Le problème posé par ce constat est double, comme l'expliquent bien les responsables de la société fédérale responsable de la gestion de cette infrastructure.

D'abord, il faut gérer l'immédiat. Trouver une solution à court terme pour s'assurer que la construction ne s'effondre pas. Parler de ce risque n'est même plus dans la catégorie «exagération folle de géphyrophobes en goguette». La structure est réellement en mauvais état. Et le processus de réparation - de type sauver les meubles - doit être accéléré si on veut gérer de façon à peu près statistiquement acceptable les possibilités de catastrophe. Au Japon, un tronçon de route de Kanto, détruit par le séisme, a été réparé en trois jours. La nouvelle, inspirante, a fait le tour du monde. Comparaison boiteuse? Soit. Mais n'y a-t-il pas, dans cette célérité devant une totale adversité, une résilience et un dynamisme qui devraient tous nous inspirer?
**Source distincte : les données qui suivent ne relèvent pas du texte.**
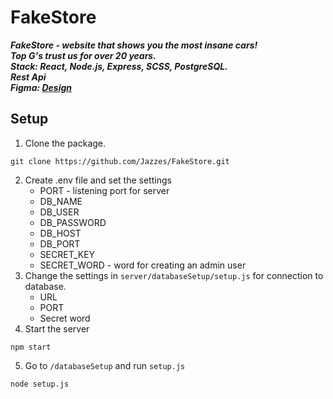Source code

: # FakeStore

***FakeStore - website that shows you the most insane cars!<br/>
Top G's trust us for over 20 years.<br/>
Stack: React, Node.js, Express, SCSS, PostgreSQL.<br/>
Rest Api<br/>
Figma: [Design](https://www.figma.com/file/NSWJ4okPtl5Sb1EZbLcjww/Untitled?node-id=0%3A1&t=aZPMt9jHaS0wDSBO-1)***

## Setup

1. Clone the package.
```
git clone https://github.com/Jazzes/FakeStore.git
```
2. Create .env file and set the settings
   -  PORT - listening port for server
   -  DB_NAME
   -  DB_USER
   -  DB_PASSWORD
   -  DB_HOST
   -  DB_PORT
   -  SECRET_KEY
   -  SECRET_WORD - word for creating an admin user
3. Change the settings in `server/databaseSetup/setup.js` for connection to database.
   - URL
   - PORT
   - Secret word
4. Start the server
```
npm start
```
5. Go to `/databaseSetup` and run `setup.js`
```
node setup.js
```
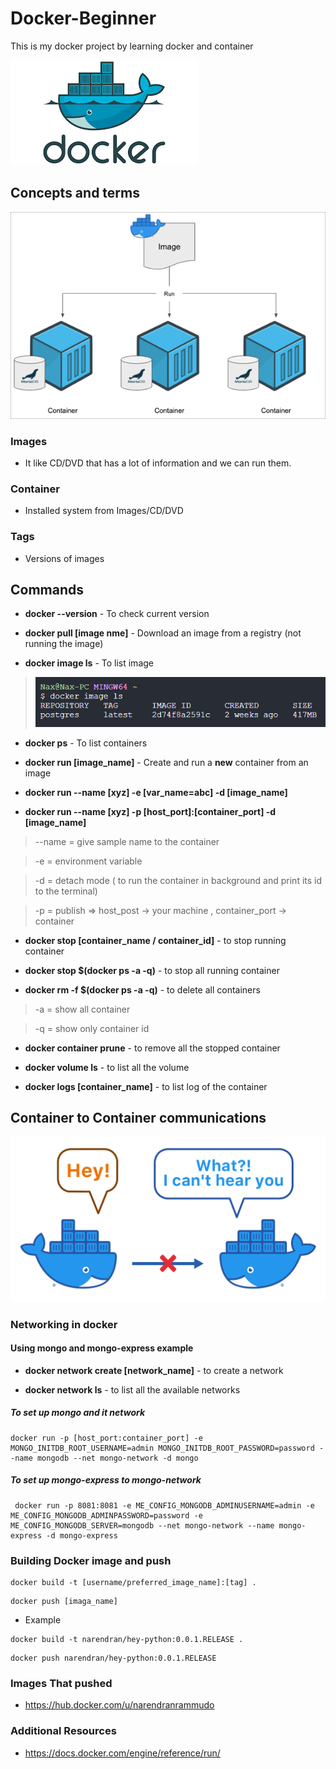 # Docker-Beginner

This is my docker project by learning docker and container

![Alt text](/images/image-3.png)

## Concepts and terms

![Alt text](/images/image-5.png)

### Images

- It like CD/DVD that has a lot of information and we can run them.

### Container

- Installed system from Images/CD/DVD

### Tags

- Versions of images

## Commands

- **docker --version** - To check current version

- **docker pull [image nme]** - Download an image from a registry (not running the image)

- **docker image ls** - To list image

> ![Alt text](/images/image-1.png)

- **docker ps** - To list containers

- **docker run [image_name]** - Create and run a **new** container from an image

- **docker run --name [xyz] -e [var_name=abc] -d [image_name]**

- **docker run --name [xyz] -p [host_port]:[container_port] -d [image_name]**

> --name = give sample name to the container

> -e = environment variable

> -d = detach mode ( to run the container in background and print its id to the terminal)

> -p = publish => host_post -> your machine , container_port -> container

- **docker stop [container_name / container_id]** - to stop running container

- **docker stop $(docker ps -a -q)** - to stop all running container

- **docker rm -f $(docker ps -a -q)** - to delete all containers

> -a = show all container

> -q = show only container id

- **docker container prune** - to remove all the stopped container

- **docker volume ls** - to list all the volume

- **docker logs [container_name]** - to list log of the container

## Container to Container communications

![Alt text](/images/image-2.png)

### Networking in docker

#### Using mongo and mongo-express example

- **docker network create [network_name]** - to create a network

- **docker network ls** - to list all the available networks

##### To set up mongo and it network

```
docker run -p [host_port:container_port] -e MONGO_INITDB_ROOT_USERNAME=admin MONGO_INITDB_ROOT_PASSWORD=password --name mongodb --net mongo-network -d mongo
```

##### To set up mongo-express to mongo-network

```
 docker run -p 8081:8081 -e ME_CONFIG_MONGODB_ADMINUSERNAME=admin -e ME_CONFIG_MONGODB_ADMINPASSWORD=password -e ME_CONFIG_MONGODB_SERVER=mongodb --net mongo-network --name mongo-express -d mongo-express
```

### Building Docker image and push

```
docker build -t [username/preferred_image_name]:[tag] .
```

```
docker push [imaga_name]
```

- Example

```
docker build -t narendran/hey-python:0.0.1.RELEASE .
```

```
docker push narendran/hey-python:0.0.1.RELEASE
```

### Images That pushed

- <https://hub.docker.com/u/narendranrammudo>


### Additional Resources

- <https://docs.docker.com/engine/reference/run/>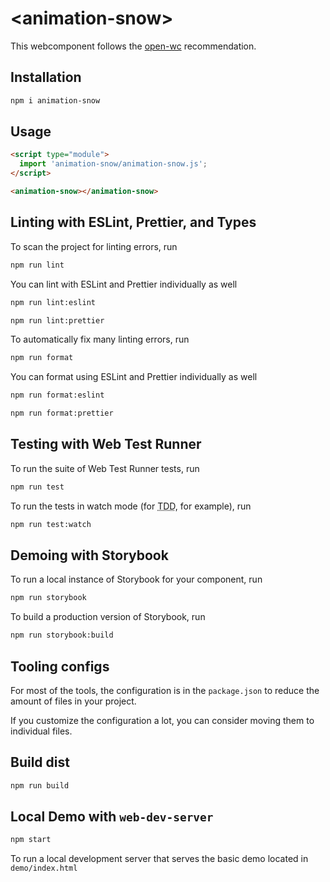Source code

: # \<animation-snow>

This webcomponent follows the [open-wc](https://github.com/open-wc/open-wc) recommendation.

## Installation
```bash
npm i animation-snow
```

## Usage
```html
<script type="module">
  import 'animation-snow/animation-snow.js';
</script>

<animation-snow></animation-snow>
```

## Linting with ESLint, Prettier, and Types
To scan the project for linting errors, run
```bash
npm run lint
```

You can lint with ESLint and Prettier individually as well
```bash
npm run lint:eslint
```
```bash
npm run lint:prettier
```

To automatically fix many linting errors, run
```bash
npm run format
```

You can format using ESLint and Prettier individually as well
```bash
npm run format:eslint
```
```bash
npm run format:prettier
```

## Testing with Web Test Runner
To run the suite of Web Test Runner tests, run
```bash
npm run test
```

To run the tests in watch mode (for <abbr title="test driven development">TDD</abbr>, for example), run

```bash
npm run test:watch
```

## Demoing with Storybook
To run a local instance of Storybook for your component, run
```bash
npm run storybook
```

To build a production version of Storybook, run
```bash
npm run storybook:build
```


## Tooling configs

For most of the tools, the configuration is in the `package.json` to reduce the amount of files in your project.

If you customize the configuration a lot, you can consider moving them to individual files.

## Build dist
```bash
npm run build
```
## Local Demo with `web-dev-server`
```bash
npm start
```
To run a local development server that serves the basic demo located in `demo/index.html`
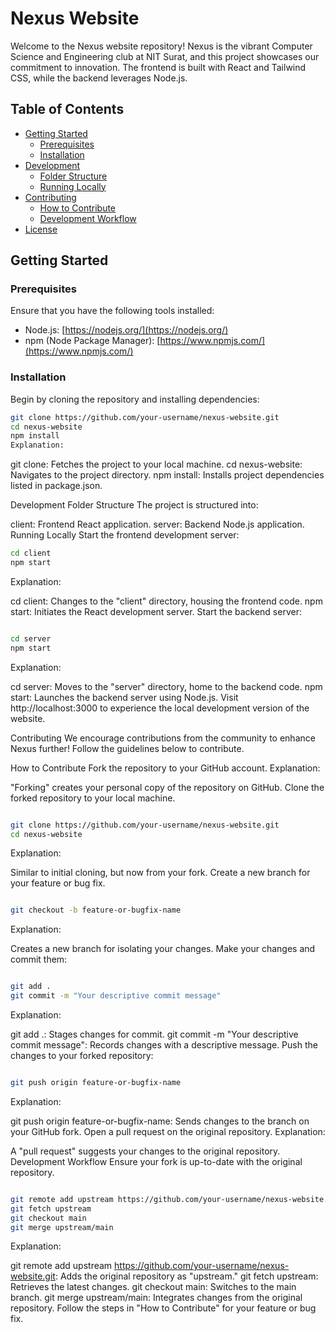 # Nexus Website

Welcome to the Nexus website repository! Nexus is the vibrant Computer Science and Engineering club at NIT Surat, and this project showcases our commitment to innovation. The frontend is built with React and Tailwind CSS, while the backend leverages Node.js.

## Table of Contents
- [Getting Started](#getting-started)
  - [Prerequisites](#prerequisites)
  - [Installation](#installation)
- [Development](#development)
  - [Folder Structure](#folder-structure)
  - [Running Locally](#running-locally)
- [Contributing](#contributing)
  - [How to Contribute](#how-to-contribute)
  - [Development Workflow](#development-workflow)
- [License](#license)

## Getting Started

### Prerequisites

Ensure that you have the following tools installed:

- Node.js: [https://nodejs.org/](https://nodejs.org/)
- npm (Node Package Manager): [https://www.npmjs.com/](https://www.npmjs.com/)

### Installation

Begin by cloning the repository and installing dependencies:

```bash
git clone https://github.com/your-username/nexus-website.git
cd nexus-website
npm install
Explanation:


```
git clone: Fetches the project to your local machine.
cd nexus-website: Navigates to the project directory.
npm install: Installs project dependencies listed in package.json.

Development
Folder Structure
The project is structured into:

client: Frontend React application.
server: Backend Node.js application.
Running Locally
Start the frontend development server:
```bash
cd client
npm start
```


Explanation:

cd client: Changes to the "client" directory, housing the frontend code.
npm start: Initiates the React development server.
Start the backend server:
```bash

cd server
npm start
```
Explanation:

cd server: Moves to the "server" directory, home to the backend code.
npm start: Launches the backend server using Node.js.
Visit http://localhost:3000 to experience the local development version of the website.

Contributing
We encourage contributions from the community to enhance Nexus further! Follow the guidelines below to contribute.

How to Contribute
Fork the repository to your GitHub account.
Explanation:

"Forking" creates your personal copy of the repository on GitHub.
Clone the forked repository to your local machine.
```bash

git clone https://github.com/your-username/nexus-website.git
cd nexus-website
```
Explanation:

Similar to initial cloning, but now from your fork.
Create a new branch for your feature or bug fix.
```bash

git checkout -b feature-or-bugfix-name
```
Explanation:

Creates a new branch for isolating your changes.
Make your changes and commit them:
```bash

git add .
git commit -m "Your descriptive commit message"
```
Explanation:

git add .: Stages changes for commit.
git commit -m "Your descriptive commit message": Records changes with a descriptive message.
Push the changes to your forked repository:
```bash

git push origin feature-or-bugfix-name
```
Explanation:

git push origin feature-or-bugfix-name: Sends changes to the branch on your GitHub fork.
Open a pull request on the original repository.
Explanation:

A "pull request" suggests your changes to the original repository.
Development Workflow
Ensure your fork is up-to-date with the original repository.
```bash

git remote add upstream https://github.com/your-username/nexus-website.git
git fetch upstream
git checkout main
git merge upstream/main
```
Explanation:

git remote add upstream https://github.com/your-username/nexus-website.git: Adds the original repository as "upstream."
git fetch upstream: Retrieves the latest changes.
git checkout main: Switches to the main branch.
git merge upstream/main: Integrates changes from the original repository.
Follow the steps in "How to Contribute" for your feature or bug fix.
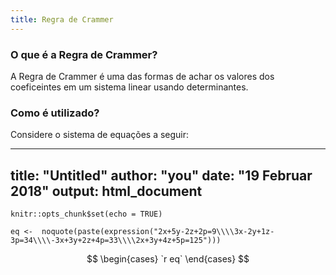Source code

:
 ```yaml
---
title: Regra de Crammer
---
```


### O que é a Regra de Crammer?

A Regra de Crammer é uma das formas de achar os valores dos coeficeintes em um sistema linear usando determinantes.

### Como é utilizado?

Considere o sistema de equações a seguir:


---
title: "Untitled"
author: "you"
date: "19 Februar 2018"
output: html_document
---

```{r setup, include=FALSE}
knitr::opts_chunk$set(echo = TRUE)
```

```{r equation}
eq <-  noquote(paste(expression("2x+5y-2z+2p=9\\\\3x-2y+1z-3p=34\\\\-3x+3y+2z+4p=33\\\\2x+3y+4z+5p=125")))
```

$$
\begin{cases} `r eq` \end{cases}
$$

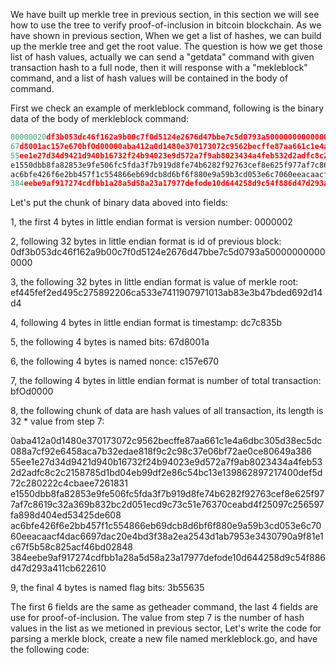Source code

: We have built up merkle tree in previous section, in this section we will see how to use the tree to verify proof-of-inclusion in bitcoin blockchain. As we have shown in previous section,
When we get a list of hashes, we can build up the merkle tree and get the root value. The question is how we get those list of hash values, actually we can send a "getdata" command with
given transaction hash to a full node, then it will response with a "mekleblock" command, and a list of hash values will be contained in the body of command.

First we check an example of merkleblock command, following is the binary data of the body of merkleblock command:

```go
00000020df3b053dc46f162a9b00c7f0d5124e2676d47bbe7c5d0793a500000000000000ef445fef2ed495c275892206ca533e7411907971013ab83e3b47bded692d14d4dc7c835b
67d8001ac157e670bfOd00000aba412a0d1480e370173072c9562becffe87aa661c1e4a6dbc305d38ec5dc088a7cf92e6458aca7b32edae818f9c2c98c37e06bf72ae0ce80649a386
55ee1e27d34d9421d940b16732f24b94023e9d572a7f9ab8023434a4feb532d2adfc8c2c2158785d1bd04eb99df2e86c54bc13e139862897217400def5d72c280222c4cbaee7261831
e1550dbb8fa82853e9fe506fc5fda3f7b919d8fe74b6282f92763cef8e625f977af7c8619c32a369b832bc2d051ecd9c73c51e76370ceabd4f25097c256597fa898d404ed53425de608
ac6bfe426f6e2bb457f1c554866eb69dcb8d6bf6f880e9a59b3cd053e6c7060eeacaacf4dac6697dac20e4bd3f38a2ea2543d1ab7953e3430790a9f81e1c67f5b58c825acf46bd02848
384eebe9af917274cdfbb1a28a5d58a23a17977defode10d644258d9c54f886d47d293a411cb6226103b55635
```

Let's put the chunk of binary data aboved into fields:

1, the first 4 bytes in little endian format is version number: 0000002

2, following 32 bytes in little endian format is id of previous block: 
0df3b053dc46f162a9b00c7f0d5124e2676d47bbe7c5d0793a500000000000000

3, the following 32 bytes in little endian format is value of merkle root:
ef445fef2ed495c275892206ca533e7411907971013ab83e3b47bded692d14d4

4, following 4 bytes in little endian format is timestamp: dc7c835b

5, the following 4 bytes is named bits: 67d8001a

6, the following 4 bytes is named nonce: c157e670

7, the following 4 bytes in little endian format is number of total transaction: bfOd0000

8, the following chunk of data are hash values of all transaction, its length is 32 * value from step 7:

0aba412a0d1480e370173072c9562becffe87aa661c1e4a6dbc305d38ec5dc088a7cf92e6458aca7b32edae818f9c2c98c37e06bf72ae0ce80649a386
55ee1e27d34d9421d940b16732f24b94023e9d572a7f9ab8023434a4feb532d2adfc8c2c2158785d1bd04eb99df2e86c54bc13e139862897217400def5d72c280222c4cbaee7261831
e1550dbb8fa82853e9fe506fc5fda3f7b919d8fe74b6282f92763cef8e625f977af7c8619c32a369b832bc2d051ecd9c73c51e76370ceabd4f25097c256597fa898d404ed53425de608
ac6bfe426f6e2bb457f1c554866eb69dcb8d6bf6f880e9a59b3cd053e6c7060eeacaacf4dac6697dac20e4bd3f38a2ea2543d1ab7953e3430790a9f81e1c67f5b58c825acf46bd02848
384eebe9af917274cdfbb1a28a5d58a23a17977defode10d644258d9c54f886d47d293a411cb622610

9, the final 4 bytes is named flag bits: 3b55635

The first 6 fields are the same as getheader command, the last 4 fields are use for proof-of-inclusion. The value from step 7 is the number of hash values in the list as we metioned in
previous sector, Let's write the code for parsing a merkle block, create a new file named merkleblock.go, and have the following code:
Et comme l'heure est plutôt grave, si on se fie au rapport de Delcan, il faut aussi se préparer aux embouteillages qui risquent nécessairement d'accompagner les travaux de demain. «Compte tenu de tous ces aspects négatifs», écrivent les ingénieurs après avoir fait la liste des faiblesses de la structure, «la possibilité qu'il y ait un effondrement partiel ou complet d'une travée ne peut être exclue». Des bouchons, c'est nul. Mais un effondrement?

Devant cette possibilité fort proche de circulation chamboulée, les villes des deux rives doivent se mettre en quatrième vitesse elles aussi pour trouver des solutions de transport réduisant l'affluence sur le tablier. Mais est-ce une mauvaise chose que de provoquer cette réflexion?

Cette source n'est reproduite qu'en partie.